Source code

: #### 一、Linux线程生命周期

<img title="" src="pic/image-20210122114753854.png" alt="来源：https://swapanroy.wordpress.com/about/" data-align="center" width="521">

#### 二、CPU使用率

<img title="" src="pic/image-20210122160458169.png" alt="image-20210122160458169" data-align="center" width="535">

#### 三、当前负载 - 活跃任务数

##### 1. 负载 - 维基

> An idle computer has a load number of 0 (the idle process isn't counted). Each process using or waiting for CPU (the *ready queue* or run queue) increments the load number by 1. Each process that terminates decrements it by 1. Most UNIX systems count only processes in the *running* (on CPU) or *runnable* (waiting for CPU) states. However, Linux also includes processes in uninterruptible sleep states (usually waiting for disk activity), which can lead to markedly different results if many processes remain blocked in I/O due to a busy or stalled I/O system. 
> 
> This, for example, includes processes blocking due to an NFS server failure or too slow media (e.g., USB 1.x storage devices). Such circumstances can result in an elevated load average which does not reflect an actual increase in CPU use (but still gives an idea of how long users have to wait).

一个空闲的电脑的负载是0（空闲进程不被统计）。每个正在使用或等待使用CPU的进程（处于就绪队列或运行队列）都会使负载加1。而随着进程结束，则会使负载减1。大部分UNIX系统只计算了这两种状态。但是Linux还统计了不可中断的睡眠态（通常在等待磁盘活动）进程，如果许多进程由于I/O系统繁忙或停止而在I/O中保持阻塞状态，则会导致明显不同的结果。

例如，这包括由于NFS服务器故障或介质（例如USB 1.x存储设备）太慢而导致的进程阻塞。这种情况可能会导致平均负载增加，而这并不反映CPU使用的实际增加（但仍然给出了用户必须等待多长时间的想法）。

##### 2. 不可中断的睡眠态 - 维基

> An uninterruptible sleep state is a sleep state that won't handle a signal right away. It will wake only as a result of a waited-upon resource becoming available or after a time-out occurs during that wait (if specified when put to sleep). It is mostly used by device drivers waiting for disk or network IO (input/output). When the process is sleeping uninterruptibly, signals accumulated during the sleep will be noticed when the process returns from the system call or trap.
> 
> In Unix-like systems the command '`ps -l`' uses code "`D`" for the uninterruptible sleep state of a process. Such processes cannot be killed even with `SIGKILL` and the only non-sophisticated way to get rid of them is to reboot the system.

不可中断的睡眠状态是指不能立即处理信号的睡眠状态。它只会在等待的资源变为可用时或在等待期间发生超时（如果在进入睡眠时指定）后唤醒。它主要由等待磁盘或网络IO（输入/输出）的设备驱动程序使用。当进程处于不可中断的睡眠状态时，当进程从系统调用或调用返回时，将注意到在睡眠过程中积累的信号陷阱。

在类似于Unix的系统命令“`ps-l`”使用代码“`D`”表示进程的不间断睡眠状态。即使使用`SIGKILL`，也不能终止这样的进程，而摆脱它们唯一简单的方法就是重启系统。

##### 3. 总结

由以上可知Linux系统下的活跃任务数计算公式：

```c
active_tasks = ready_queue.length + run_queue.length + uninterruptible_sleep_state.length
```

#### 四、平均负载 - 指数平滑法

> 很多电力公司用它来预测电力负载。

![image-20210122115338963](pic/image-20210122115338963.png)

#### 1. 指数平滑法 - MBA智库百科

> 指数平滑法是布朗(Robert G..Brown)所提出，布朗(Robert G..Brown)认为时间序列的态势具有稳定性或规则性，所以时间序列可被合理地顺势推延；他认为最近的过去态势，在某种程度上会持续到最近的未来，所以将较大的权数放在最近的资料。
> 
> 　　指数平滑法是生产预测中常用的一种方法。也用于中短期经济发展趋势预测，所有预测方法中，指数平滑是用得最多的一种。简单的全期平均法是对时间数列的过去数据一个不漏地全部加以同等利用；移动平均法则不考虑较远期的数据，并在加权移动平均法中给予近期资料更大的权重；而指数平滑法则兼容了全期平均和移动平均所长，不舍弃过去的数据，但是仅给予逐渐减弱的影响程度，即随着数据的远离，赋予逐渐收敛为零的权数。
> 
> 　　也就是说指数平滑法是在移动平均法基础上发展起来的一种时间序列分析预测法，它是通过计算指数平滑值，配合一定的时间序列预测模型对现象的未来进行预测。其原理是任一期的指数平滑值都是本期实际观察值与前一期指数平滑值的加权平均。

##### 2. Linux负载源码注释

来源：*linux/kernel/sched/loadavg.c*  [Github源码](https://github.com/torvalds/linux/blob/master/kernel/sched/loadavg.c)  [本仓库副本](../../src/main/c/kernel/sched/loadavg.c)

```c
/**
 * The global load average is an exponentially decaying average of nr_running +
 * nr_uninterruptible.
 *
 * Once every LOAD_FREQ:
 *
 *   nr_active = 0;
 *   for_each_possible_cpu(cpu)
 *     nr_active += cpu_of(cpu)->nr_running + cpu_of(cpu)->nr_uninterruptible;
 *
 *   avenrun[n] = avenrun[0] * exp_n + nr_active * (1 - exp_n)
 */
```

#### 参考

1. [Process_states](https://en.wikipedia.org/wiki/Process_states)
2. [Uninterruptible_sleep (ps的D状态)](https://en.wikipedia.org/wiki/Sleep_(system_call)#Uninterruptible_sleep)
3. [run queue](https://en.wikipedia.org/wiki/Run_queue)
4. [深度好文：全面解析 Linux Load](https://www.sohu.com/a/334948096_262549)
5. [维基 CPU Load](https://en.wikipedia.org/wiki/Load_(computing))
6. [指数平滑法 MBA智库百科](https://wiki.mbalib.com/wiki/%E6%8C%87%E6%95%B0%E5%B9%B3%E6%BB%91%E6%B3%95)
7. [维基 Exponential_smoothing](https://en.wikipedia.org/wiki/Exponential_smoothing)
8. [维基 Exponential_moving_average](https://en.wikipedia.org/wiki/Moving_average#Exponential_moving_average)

■ ■ ■ ■

Task objective
Check the records above and copy each line that has the string "data".

Result for this task
<img title="" src="pic/image-20210122114753854.png" alt="来源：https://swapanroy.wordpress.com/about/" data-align="center" width="521">
<img title="" src="pic/image-20210122160458169.png" alt="image-20210122160458169" data-align="center" width="535">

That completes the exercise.